TTUS: As in there is liquid coming out somewhere above? Got it.
AS: AND AND the scale!!!! It's like Robert Therrien, Robert Gober, Claes Oldenburg. Ya/No?
When was the last time you've been so dwarfed by a piece that you can't help but feel like you're wandering in The Giant's homeland?
TTUS: As in Jack and the Beanstalk's Giant?
AS: STOP interrupting my brain! Carrying on...In this case, maybe The Giant's loo?
The tarnished metal on the basin is welded together baring semblance to quilts. Imagine trying to climb up onto the top where you'd discover:
1: How it's made (which would be so very Olafur Eliasson).

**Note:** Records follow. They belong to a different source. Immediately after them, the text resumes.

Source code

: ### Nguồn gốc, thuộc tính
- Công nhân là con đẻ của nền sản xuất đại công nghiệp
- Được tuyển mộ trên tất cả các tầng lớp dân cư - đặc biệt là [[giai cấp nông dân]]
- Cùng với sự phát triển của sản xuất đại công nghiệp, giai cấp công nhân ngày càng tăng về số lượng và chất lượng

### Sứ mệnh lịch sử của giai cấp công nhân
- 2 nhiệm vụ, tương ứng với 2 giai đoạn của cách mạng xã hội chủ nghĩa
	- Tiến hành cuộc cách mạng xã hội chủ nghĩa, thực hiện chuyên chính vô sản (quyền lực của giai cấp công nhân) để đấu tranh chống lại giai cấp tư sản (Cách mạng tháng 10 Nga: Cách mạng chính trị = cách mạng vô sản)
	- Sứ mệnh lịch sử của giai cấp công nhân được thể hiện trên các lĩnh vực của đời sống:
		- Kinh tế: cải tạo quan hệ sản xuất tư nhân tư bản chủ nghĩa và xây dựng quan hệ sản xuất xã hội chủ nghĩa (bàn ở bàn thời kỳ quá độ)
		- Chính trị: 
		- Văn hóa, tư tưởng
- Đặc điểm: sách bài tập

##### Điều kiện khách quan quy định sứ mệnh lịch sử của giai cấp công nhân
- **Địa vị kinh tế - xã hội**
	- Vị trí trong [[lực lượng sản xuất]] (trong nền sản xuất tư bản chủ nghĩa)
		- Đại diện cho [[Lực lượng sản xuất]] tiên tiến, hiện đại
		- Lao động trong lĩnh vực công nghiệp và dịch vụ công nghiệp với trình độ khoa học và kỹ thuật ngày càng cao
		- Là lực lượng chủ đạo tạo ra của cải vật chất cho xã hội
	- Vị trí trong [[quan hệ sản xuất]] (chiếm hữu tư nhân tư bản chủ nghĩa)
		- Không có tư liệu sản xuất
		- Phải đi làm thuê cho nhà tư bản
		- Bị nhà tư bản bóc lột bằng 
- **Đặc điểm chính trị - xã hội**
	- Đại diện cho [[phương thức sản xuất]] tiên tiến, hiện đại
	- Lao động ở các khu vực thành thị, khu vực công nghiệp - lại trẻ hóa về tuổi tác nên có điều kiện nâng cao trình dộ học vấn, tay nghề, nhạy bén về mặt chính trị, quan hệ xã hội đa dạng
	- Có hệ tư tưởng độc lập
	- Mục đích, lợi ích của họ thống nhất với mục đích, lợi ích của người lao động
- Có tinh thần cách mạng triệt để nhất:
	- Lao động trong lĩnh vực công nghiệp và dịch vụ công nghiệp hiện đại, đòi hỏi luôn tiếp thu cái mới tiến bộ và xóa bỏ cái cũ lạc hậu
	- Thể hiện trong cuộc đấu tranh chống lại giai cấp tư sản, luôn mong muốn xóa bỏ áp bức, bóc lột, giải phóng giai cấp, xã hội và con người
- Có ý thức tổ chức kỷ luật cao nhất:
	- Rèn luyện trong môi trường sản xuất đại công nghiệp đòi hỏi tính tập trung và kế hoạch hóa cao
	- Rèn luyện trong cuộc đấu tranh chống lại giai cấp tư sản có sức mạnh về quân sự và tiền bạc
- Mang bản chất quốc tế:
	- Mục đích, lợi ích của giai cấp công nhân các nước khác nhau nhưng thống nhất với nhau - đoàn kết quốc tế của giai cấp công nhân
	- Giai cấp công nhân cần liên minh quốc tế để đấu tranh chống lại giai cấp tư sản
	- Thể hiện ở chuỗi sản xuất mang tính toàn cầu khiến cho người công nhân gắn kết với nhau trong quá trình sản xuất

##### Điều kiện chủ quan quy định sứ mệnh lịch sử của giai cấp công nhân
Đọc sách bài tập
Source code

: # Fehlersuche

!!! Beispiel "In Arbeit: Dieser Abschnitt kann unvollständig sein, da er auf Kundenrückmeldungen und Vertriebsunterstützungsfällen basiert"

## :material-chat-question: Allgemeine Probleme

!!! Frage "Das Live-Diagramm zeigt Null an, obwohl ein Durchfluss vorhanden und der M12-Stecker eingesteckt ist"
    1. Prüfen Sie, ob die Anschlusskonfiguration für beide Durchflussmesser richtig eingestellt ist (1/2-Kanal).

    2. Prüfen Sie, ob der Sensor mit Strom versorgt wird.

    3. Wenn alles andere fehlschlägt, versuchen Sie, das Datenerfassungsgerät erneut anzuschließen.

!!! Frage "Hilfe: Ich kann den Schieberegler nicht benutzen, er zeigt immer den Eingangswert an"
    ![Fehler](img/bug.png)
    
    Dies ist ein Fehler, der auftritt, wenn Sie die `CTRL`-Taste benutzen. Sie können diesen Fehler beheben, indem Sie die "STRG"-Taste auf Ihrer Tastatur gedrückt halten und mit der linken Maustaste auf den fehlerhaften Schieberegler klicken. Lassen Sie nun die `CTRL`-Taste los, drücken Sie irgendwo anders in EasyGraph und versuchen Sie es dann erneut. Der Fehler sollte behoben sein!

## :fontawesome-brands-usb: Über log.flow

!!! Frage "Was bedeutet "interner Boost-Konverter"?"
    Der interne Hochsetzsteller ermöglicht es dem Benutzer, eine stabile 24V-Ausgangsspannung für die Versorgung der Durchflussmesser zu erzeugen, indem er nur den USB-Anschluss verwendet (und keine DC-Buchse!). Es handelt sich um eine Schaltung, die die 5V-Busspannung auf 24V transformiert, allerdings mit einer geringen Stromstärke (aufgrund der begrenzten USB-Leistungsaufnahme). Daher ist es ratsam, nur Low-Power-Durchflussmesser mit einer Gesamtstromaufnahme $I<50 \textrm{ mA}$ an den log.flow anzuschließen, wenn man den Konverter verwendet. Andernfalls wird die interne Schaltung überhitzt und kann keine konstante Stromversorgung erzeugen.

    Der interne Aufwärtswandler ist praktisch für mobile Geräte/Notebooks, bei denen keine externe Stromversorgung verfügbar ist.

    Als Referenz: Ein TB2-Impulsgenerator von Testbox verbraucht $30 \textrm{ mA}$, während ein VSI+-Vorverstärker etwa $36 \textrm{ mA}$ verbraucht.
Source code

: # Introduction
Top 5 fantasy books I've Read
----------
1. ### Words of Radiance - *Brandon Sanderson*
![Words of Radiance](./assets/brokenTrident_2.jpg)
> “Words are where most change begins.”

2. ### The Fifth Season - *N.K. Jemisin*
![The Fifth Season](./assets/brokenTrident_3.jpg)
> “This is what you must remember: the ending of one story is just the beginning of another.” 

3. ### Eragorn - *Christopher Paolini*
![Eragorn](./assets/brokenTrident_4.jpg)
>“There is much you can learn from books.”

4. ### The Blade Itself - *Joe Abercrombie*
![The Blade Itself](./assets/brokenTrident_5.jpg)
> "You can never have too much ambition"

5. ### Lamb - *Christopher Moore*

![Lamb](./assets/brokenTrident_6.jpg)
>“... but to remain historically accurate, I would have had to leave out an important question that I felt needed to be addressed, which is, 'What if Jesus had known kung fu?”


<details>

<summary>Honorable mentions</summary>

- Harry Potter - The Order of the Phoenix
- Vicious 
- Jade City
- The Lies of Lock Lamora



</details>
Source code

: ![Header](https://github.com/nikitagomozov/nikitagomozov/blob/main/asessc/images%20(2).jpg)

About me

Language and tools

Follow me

2: Looking at something that probably looks like a lake, but probs not because there's probably some massive draining system.
TTUS: Moving on.
TTUS: OOOOOOO jail.
AS: Structural, grid, symmetry, confrontational borderline violent. It's in the shape of a cross, which could mean that it's referencing obvs, the cross. Also, there are fans linked to motion sensors, placed at what seems like at random, which will blow you whilst you wander through the piece. The very stark black metal juxtaposed by the spot light is highly confrontational, and when you walk past the wind, the sensations are on overload.
TTUS: So... prison 👮♀️🚔.
TTUS: Doormats.
AS: I probably screamed out THIS IS BEAUTIFUL so loudly that the entire space heard me. This is what happens when you have Vivaldi blasting. All common courtesy is literally blasted out of me. 😳
I love a good recontextualisation piece.
Just like Duchamp's "Urinal", when daily objects are taken out of its place and put on a pedestal, in this case an invisible pedestal, the object is no longer in the same context as it was. It has been recontextualised.

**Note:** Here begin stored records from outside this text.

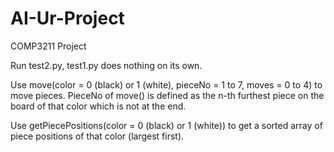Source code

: # AI-Ur-Project

COMP3211 Project

Run test2.py, test1.py does nothing on its own.

Use move(color = 0 (black) or 1 (white), pieceNo = 1 to 7, moves = 0 to 4) to move pieces.
PieceNo of move() is defined as the n-th furthest piece on the board of that color which is not at the end.

Use getPiecePositions(color = 0 (black) or 1 (white)) to get a sorted array of piece positions of that color (largest first).
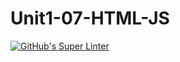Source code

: # Unit1-07-HTML-JS
[![GitHub's Super Linter](https://github.com/ICS20-Programming-JulienL/Unit1-07-HTML-JS/workflows/GitHub's%20Super%20Linter/badge.svg)](https://github.com/ICS20-Programming-JulienL/Unit1-07-HTML-JS/actions)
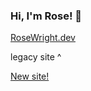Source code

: ### Hi, I'm Rose! 👋

[RoseWright.dev
](https://rosewright.dev)

legacy site ^

[New site!
](https://github.com/RoseWrightdev/rosewrightdev-3.0)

Doormats are very intimate, personal.
Sure, it's for you to clean off the bottom of your shoes and it's very dirty, but, it also tracks where people step, how often it's stepped on, and it guards the entry of someone's home. It's a documentation of time and use.
To have a domestic object in an industrial space completely takes it out of the context what what it's used for. The patterns, colours, bits of shit on these mats are again quilt like: which references back to domesticity.

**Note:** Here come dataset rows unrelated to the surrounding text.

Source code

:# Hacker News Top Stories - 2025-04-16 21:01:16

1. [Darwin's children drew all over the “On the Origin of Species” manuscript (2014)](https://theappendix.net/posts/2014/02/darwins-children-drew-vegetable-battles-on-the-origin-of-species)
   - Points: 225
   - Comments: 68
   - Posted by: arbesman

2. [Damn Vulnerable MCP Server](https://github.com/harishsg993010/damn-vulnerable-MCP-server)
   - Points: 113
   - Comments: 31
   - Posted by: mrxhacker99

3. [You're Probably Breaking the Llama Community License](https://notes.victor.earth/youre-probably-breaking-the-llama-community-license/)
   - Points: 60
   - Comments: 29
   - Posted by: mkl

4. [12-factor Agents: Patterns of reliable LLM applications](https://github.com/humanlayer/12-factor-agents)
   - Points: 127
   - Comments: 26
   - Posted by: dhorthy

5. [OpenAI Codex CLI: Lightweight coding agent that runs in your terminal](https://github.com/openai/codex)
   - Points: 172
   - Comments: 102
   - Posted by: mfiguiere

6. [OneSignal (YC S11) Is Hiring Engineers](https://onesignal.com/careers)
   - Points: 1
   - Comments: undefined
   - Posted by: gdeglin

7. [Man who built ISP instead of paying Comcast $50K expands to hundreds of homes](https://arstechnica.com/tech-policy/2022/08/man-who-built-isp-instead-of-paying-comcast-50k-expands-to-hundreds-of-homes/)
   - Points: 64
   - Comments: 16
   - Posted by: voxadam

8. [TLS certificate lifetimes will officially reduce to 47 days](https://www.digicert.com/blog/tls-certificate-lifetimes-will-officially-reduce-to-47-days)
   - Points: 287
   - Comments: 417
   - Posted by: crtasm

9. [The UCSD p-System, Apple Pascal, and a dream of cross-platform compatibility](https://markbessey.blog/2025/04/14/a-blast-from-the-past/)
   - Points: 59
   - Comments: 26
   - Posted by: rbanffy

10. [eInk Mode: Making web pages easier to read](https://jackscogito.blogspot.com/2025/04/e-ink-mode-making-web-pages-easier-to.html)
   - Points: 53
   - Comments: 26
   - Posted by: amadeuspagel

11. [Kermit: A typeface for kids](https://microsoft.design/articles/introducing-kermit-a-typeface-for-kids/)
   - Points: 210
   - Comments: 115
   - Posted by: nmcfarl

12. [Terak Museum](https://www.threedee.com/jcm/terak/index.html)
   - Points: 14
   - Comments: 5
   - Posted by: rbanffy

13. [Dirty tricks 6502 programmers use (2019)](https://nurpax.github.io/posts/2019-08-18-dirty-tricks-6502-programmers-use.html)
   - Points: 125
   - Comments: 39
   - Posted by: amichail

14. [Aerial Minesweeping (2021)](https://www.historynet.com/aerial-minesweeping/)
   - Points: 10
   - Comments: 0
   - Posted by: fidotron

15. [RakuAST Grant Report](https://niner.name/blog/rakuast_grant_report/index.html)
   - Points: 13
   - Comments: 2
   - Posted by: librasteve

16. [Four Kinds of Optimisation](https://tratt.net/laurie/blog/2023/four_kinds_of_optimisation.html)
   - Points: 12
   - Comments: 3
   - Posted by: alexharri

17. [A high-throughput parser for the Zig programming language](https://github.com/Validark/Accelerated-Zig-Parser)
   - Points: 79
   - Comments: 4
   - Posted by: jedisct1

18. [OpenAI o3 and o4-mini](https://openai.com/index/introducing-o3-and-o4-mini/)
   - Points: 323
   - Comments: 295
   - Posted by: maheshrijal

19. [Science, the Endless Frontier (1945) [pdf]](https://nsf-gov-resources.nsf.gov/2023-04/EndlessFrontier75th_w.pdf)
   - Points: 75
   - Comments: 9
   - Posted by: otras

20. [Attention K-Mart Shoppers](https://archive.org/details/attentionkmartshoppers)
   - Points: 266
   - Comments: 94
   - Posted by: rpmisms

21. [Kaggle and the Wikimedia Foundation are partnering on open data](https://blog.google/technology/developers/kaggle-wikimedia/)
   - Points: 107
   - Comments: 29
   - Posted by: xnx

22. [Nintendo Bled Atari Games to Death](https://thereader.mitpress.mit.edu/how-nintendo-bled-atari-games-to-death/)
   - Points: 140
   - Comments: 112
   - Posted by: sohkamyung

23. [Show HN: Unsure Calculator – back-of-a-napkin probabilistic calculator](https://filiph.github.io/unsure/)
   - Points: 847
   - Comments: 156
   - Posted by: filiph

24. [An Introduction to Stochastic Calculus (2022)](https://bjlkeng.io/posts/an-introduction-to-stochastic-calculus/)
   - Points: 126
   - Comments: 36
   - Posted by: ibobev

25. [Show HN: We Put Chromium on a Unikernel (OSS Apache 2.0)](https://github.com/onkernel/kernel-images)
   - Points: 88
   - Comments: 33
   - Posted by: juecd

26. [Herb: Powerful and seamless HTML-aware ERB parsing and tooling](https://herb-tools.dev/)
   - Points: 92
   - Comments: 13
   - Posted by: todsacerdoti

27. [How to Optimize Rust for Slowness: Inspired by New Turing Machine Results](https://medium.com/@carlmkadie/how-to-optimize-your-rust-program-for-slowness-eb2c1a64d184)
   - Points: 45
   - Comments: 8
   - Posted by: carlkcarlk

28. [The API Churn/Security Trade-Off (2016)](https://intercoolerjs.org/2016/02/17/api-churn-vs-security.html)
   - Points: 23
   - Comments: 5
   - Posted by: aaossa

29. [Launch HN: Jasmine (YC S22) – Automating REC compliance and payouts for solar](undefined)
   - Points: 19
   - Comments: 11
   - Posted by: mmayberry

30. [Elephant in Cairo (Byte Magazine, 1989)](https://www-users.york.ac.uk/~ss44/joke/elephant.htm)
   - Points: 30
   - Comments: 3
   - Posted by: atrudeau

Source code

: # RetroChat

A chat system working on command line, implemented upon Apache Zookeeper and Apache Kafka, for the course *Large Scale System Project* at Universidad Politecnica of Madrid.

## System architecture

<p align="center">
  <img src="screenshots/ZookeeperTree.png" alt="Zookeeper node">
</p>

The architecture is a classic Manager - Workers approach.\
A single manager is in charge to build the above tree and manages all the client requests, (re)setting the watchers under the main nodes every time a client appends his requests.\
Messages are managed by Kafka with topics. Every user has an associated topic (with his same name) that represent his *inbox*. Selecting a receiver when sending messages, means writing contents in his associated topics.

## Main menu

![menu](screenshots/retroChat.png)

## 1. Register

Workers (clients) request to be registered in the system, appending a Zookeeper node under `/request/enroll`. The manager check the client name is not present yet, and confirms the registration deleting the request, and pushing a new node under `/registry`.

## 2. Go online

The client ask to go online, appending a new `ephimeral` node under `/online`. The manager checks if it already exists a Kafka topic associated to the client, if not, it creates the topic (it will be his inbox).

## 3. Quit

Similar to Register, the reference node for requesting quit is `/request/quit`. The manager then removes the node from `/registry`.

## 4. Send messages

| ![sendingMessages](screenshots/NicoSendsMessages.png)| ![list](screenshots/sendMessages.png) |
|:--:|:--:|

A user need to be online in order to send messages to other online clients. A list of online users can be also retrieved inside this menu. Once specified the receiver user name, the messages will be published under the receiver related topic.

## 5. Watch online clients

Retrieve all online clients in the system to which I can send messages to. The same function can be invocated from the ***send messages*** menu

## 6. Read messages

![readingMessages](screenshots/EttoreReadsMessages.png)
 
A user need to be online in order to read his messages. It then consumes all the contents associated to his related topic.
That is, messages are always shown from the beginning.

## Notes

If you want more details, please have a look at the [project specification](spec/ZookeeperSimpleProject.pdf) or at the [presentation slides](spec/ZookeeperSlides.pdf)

TTUS: Right. Evidently Relationtional Aesthetics and the Benjamin Arcade essays really got through to you.
In Conclusion:
AS: I don't look at exhibitions in a way where I want to know what each piece means. Maybe because I'm an artist, I have a palate of info in my brain and therefore I'm quite comfortable in free balling.
I believe in interpretations.
So I therefore interpret the pieces and think about what it could be referencing and therefore draw out a narrative for myself instead.
And finally...I wish you told me to make dark muggy rooms with big stuff in it.